▶ **Task description**
Nothing but the lines below between the line holding "L'architettura scelta è" and the line holding "Risulta quindi interessante", inclusive, should appear in the answer, each set down exactly.

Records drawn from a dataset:
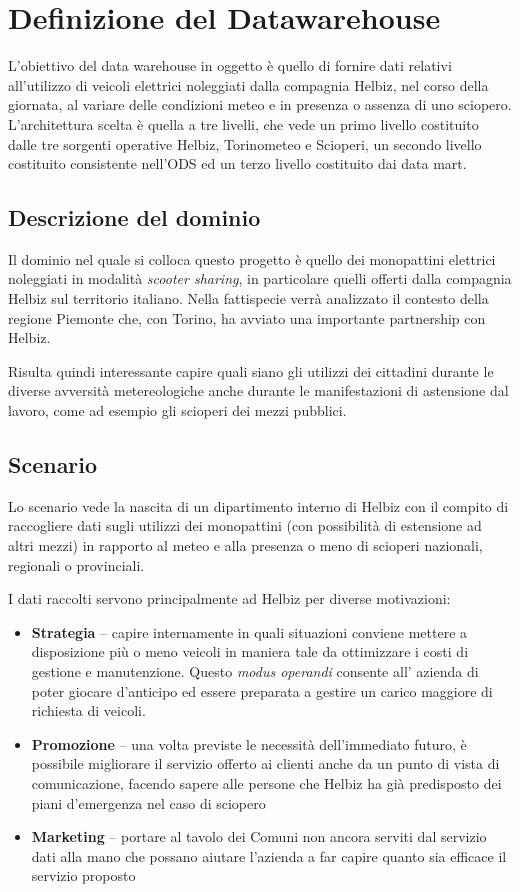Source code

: \chapter{Definizione del Datawarehouse}

L'obiettivo del data warehouse in oggetto è quello di fornire dati relativi
all'utilizzo di veicoli elettrici noleggiati dalla compagnia Helbiz, nel corso
della giornata, al variare delle condizioni meteo e in presenza o assenza di uno
sciopero.
L'architettura scelta è quella a tre livelli, che vede un primo livello costituito
dalle tre sorgenti operative Helbiz, Torinometeo e Scioperi, un secondo livello
costituito consistente nell'ODS ed un terzo livello costituito dai data mart.

\section{Descrizione del dominio}
Il dominio nel quale si colloca questo progetto è quello dei monopattini elettrici noleggiati in
modalità \emph{scooter sharing}, in particolare quelli offerti dalla compagnia Helbiz sul territorio italiano.
Nella fattispecie verrà analizzato il contesto della regione Piemonte che, con Torino, ha avviato una importante
partnership con Helbiz.

Risulta quindi interessante capire quali siano gli utilizzi dei cittadini durante le diverse avversità metereologiche
anche durante le manifestazioni di astensione dal lavoro, come ad esempio gli scioperi dei mezzi pubblici.


\section{Scenario}
Lo scenario vede la nascita di un dipartimento interno di Helbiz con il compito di raccogliere dati sugli
utilizzi dei monopattini (con possibilità di estensione ad altri mezzi) in rapporto al meteo e alla presenza
o meno di scioperi nazionali, regionali o provinciali.

I dati raccolti servono principalmente ad Helbiz per diverse motivazioni:
\begin{itemize}
	\item{\textbf{Strategia} -- capire internamente in quali situazioni conviene mettere a disposizione più o meno veicoli in maniera tale da ottimizzare i costi di gestione e manutenzione.
	Questo \emph{modus operandi} consente all' azienda di poter giocare d'anticipo ed essere preparata a gestire un carico maggiore di richiesta di veicoli.}
	\item{\textbf{Promozione} -- una volta previste le necessità dell'immediato futuro, è possibile migliorare il servizio offerto ai clienti anche da un punto di vista di comunicazione,
	facendo sapere alle persone che Helbiz ha già predisposto dei piani d'emergenza nel caso di sciopero}
	\item{\textbf{Marketing} -- portare al tavolo dei Comuni non ancora serviti dal servizio dati alla mano che possano aiutare l'azienda a far capire quanto sia efficace il servizio proposto}
\end{itemize}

▶ **Result**
L'architettura scelta è quella a tre livelli, che vede un primo livello costituito
dalle tre sorgenti operative Helbiz, Torinometeo e Scioperi, un secondo livello
costituito consistente nell'ODS ed un terzo livello costituito dai data mart.

\section{Descrizione del dominio}
Il dominio nel quale si colloca questo progetto è quello dei monopattini elettrici noleggiati in
modalità \emph{scooter sharing}, in particolare quelli offerti dalla compagnia Helbiz sul territorio italiano.
Nella fattispecie verrà analizzato il contesto della regione Piemonte che, con Torino, ha avviato una importante
partnership con Helbiz.

Risulta quindi interessante capire quali siano gli utilizzi dei cittadini durante le diverse avversità metereologiche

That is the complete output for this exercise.